On the eve of Prime Minister Benjamin Netanyahu’s address to Congress the level of hysteria among American Jewish liberals has reached cascading proportions.
From full-page advertisements in The New York Times to anguished columns in The Times of Israel expressions of outrage pour forth. They are furious lest an Israeli prime minister implicate them in such a heinous deed as warning against the imminent surrender of the Obama administration to Iranian nuclear ambitions.
All the usual suspects on the Jewish left chimed in. J Street released a petition with 20,000 signees protesting: “I’m a Jew. Bibi does NOT speak for me.”
That self-identified “pro-Israel pro-peace” group also purchased a full-page advertisement in The New York Times warning that the Prime Minister’s speech would damage American-Israeli relations.
Jewish Voice for Peace urged members of Congress to skip the speech, presumably lest they be contaminated by hearing something outside their comfort zone. Not to be outdone Tikkun declared: “No Mr. Netanyahu, we will not let you drag us into a proxy war for Israel against Iran.”
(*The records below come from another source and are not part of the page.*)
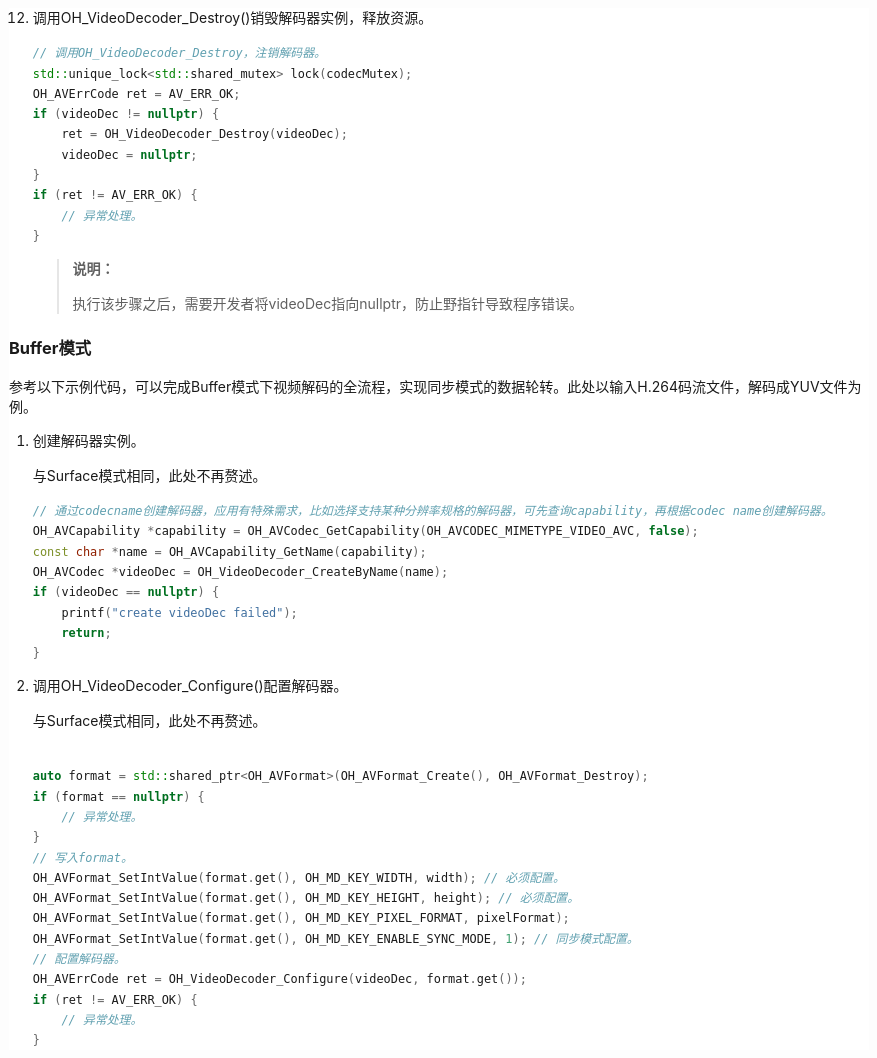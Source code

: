 12. 调用OH_VideoDecoder_Destroy()销毁解码器实例，释放资源。

    ```c++
    // 调用OH_VideoDecoder_Destroy，注销解码器。
    std::unique_lock<std::shared_mutex> lock(codecMutex);
    OH_AVErrCode ret = AV_ERR_OK;
    if (videoDec != nullptr) {
        ret = OH_VideoDecoder_Destroy(videoDec);
        videoDec = nullptr;
    }
    if (ret != AV_ERR_OK) {
        // 异常处理。
    }
    ```

    > **说明：**
    >
    > 执行该步骤之后，需要开发者将videoDec指向nullptr，防止野指针导致程序错误。
    >

### Buffer模式

参考以下示例代码，可以完成Buffer模式下视频解码的全流程，实现同步模式的数据轮转。此处以输入H.264码流文件，解码成YUV文件为例。

1. 创建解码器实例。

    与Surface模式相同，此处不再赘述。

    ```c++
    // 通过codecname创建解码器，应用有特殊需求，比如选择支持某种分辨率规格的解码器，可先查询capability，再根据codec name创建解码器。
    OH_AVCapability *capability = OH_AVCodec_GetCapability(OH_AVCODEC_MIMETYPE_VIDEO_AVC, false);
    const char *name = OH_AVCapability_GetName(capability);
    OH_AVCodec *videoDec = OH_VideoDecoder_CreateByName(name);
    if (videoDec == nullptr) {
        printf("create videoDec failed");
        return;
    }
    ```

2. 调用OH_VideoDecoder_Configure()配置解码器。

    与Surface模式相同，此处不再赘述。

    ```c++

    auto format = std::shared_ptr<OH_AVFormat>(OH_AVFormat_Create(), OH_AVFormat_Destroy);
    if (format == nullptr) {
        // 异常处理。
    }
    // 写入format。
    OH_AVFormat_SetIntValue(format.get(), OH_MD_KEY_WIDTH, width); // 必须配置。
    OH_AVFormat_SetIntValue(format.get(), OH_MD_KEY_HEIGHT, height); // 必须配置。
    OH_AVFormat_SetIntValue(format.get(), OH_MD_KEY_PIXEL_FORMAT, pixelFormat);
    OH_AVFormat_SetIntValue(format.get(), OH_MD_KEY_ENABLE_SYNC_MODE, 1); // 同步模式配置。
    // 配置解码器。
    OH_AVErrCode ret = OH_VideoDecoder_Configure(videoDec, format.get());
    if (ret != AV_ERR_OK) {
        // 异常处理。
    }
    ```
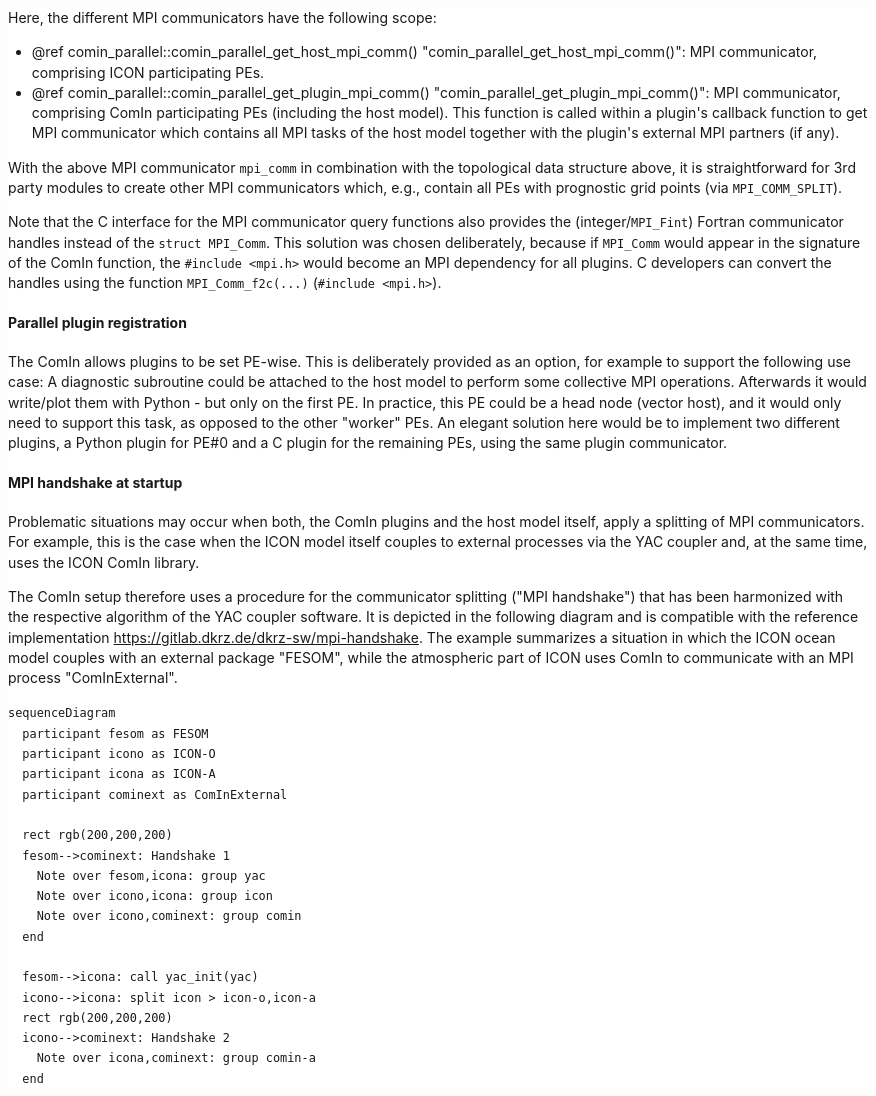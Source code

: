 Here, the different MPI communicators have the following scope:
- @ref comin_parallel::comin_parallel_get_host_mpi_comm() "comin_parallel_get_host_mpi_comm()": MPI communicator, comprising ICON participating PEs.
- @ref comin_parallel::comin_parallel_get_plugin_mpi_comm() "comin_parallel_get_plugin_mpi_comm()": MPI communicator, comprising ComIn participating PEs (including the host model). This function is called within a plugin's callback function to get MPI communicator which contains all MPI tasks of the host model together with the plugin's external MPI partners (if any).

With the above MPI communicator `mpi_comm` in combination with the topological data structure above, it is straightforward for 3rd party modules to create other MPI communicators which, e.g., contain all PEs with prognostic grid points (via `MPI_COMM_SPLIT`).

Note that the C interface for the MPI communicator query functions also provides the (integer/`MPI_Fint`) Fortran communicator handles instead of the `struct MPI_Comm`. This solution was chosen deliberately, because if `MPI_Comm` would appear in the signature of the ComIn function, the `#include <mpi.h>` would become an MPI dependency for all plugins. C developers can convert the handles using the function `MPI_Comm_f2c(...)` (`#include <mpi.h>`).


#### Parallel plugin registration

The ComIn allows plugins to be set PE-wise. This is deliberately provided as an option, for example to support the following use case: A diagnostic subroutine could be attached to the host model to perform some collective MPI operations. Afterwards it would write/plot them with Python - but only on the first PE. In practice, this PE could be a head node (vector host), and it would only need to support this task, as opposed to the other "worker" PEs. An elegant solution here would be to implement two different plugins, a Python plugin for PE#0 and a C plugin for the remaining PEs, using the same plugin communicator.


#### MPI handshake at startup

Problematic situations may occur when both, the ComIn plugins and the host model itself, apply a splitting of MPI communicators. For example, this is the case when the ICON model itself couples to external processes via the YAC coupler and, at the same time, uses the ICON ComIn library.

The ComIn setup therefore uses a procedure for the communicator splitting ("MPI handshake") that has been harmonized with the respective algorithm of the YAC coupler software. It is depicted in the following diagram and is compatible with the reference implementation https://gitlab.dkrz.de/dkrz-sw/mpi-handshake. The example summarizes a situation in which the ICON ocean model couples with an external package "FESOM", while the atmospheric part of ICON uses ComIn to communicate with an MPI process "ComInExternal".

```mermaid
sequenceDiagram
  participant fesom as FESOM
  participant icono as ICON-O
  participant icona as ICON-A
  participant cominext as ComInExternal

  rect rgb(200,200,200)
  fesom-->cominext: Handshake 1
    Note over fesom,icona: group yac
    Note over icono,icona: group icon
    Note over icono,cominext: group comin
  end

  fesom-->icona: call yac_init(yac)
  icono-->icona: split icon > icon-o,icon-a
  rect rgb(200,200,200)
  icono-->cominext: Handshake 2
    Note over icona,cominext: group comin-a
  end
```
The following warning from similarly frightened American Jews resonates in memory: “Harm has been done to the morale and . . . to the sense of security of the American Jewish community through unwise and unwarranted statements and appeals which ignore the feelings and aspirations of American Jewry.”
It might even include: “The State of Israel represents and speaks only on behalf of its own citizens and in no way presumes to represent or speak in the name of Jews who are citizens of any other country.”
Ooops. Those were the words of American Jewish Committee president Jacob Blaustein, fifty-five years ago, in a letter to Prime Minister David Ben-Gurion. The Israeli leader had the temerity to request assistance from the American government for the fledgling state and urge American Jews to make aliya. In the old Yiddish expression: “plus ca change plus c’est la meme chose.”
Now it is Netanyahu’s turn to heighten the anxiety of anxious American Jews.
Rabbi Rick Jacobs, president of the Union for Reform Judaism, criticized his plan to speak to Congress as “a bad idea” because it might make Israel a partisan issue in American politics. “That is something we in the Jewish community cannot afford,” he added.
Prominent Jewish organization leaders chimed in. Anti-Defamation League director Abe Foxman labeled the controversy “a tragedy of unintended consequences.” Seymour Reich, former chairman of the Conference of Presidents of Major Jewish American Organizations lamented that Netanyahu was splitting Congress and dividing the American Jewish community.
Even former Secretary of Labor Robert Reich, not otherwise noted for his pronouncements as a Jew, chimed in. He dutifully informed Israelis: “You should know that the new-found alliance between your Prime Minister and our Republican Party, the American Israel Public Affairs Committee, and some wealthy right-wing Jews here (such as billionaire Sheldon Adelson), is poisoning the relationship between Israel and the United States.”
The shanda of speaking to Congress “foists your own domestic politics onto ours,” especially “the right-wing radicalism that has taken hold in Israel – a radicalism that rejects a ‘two-state solution’ and continues to build new settlements on the West Bank.”
Frustrated and infuriated American Jewish liberals, like their outraged conservative anti-Zionist predecessors, seem terrified at the prospect of an Israeli prime minister saying something to an American audience about protecting Jews.
Dual loyalty always has been, and remains, the unspoken curse of Diaspora communities. American Jews – especially, these days, of a leftist persuasion – must beat a hasty retreat from Israel lest it sabotage their privileged American status and penchant for moral preening.
But Nobel Peace Prize winner Elie Wiesel issued a bold challenge to the Netanyahu naysayers when he announced his intention to attend the Prime Minister’s Congressional warning about the horrific dangers of a nuclear Iran.
In an ad placed in The New York Times by Orthodox rabbi Shmuley Boteach, Wiesel requested support “for keeping weapons from those who preach death to Israel and America.”
Who knows better than Elie Wiesel that one Holocaust is enough?
Jerold S. Auerbach is a frequent contributor to The Algemeiner.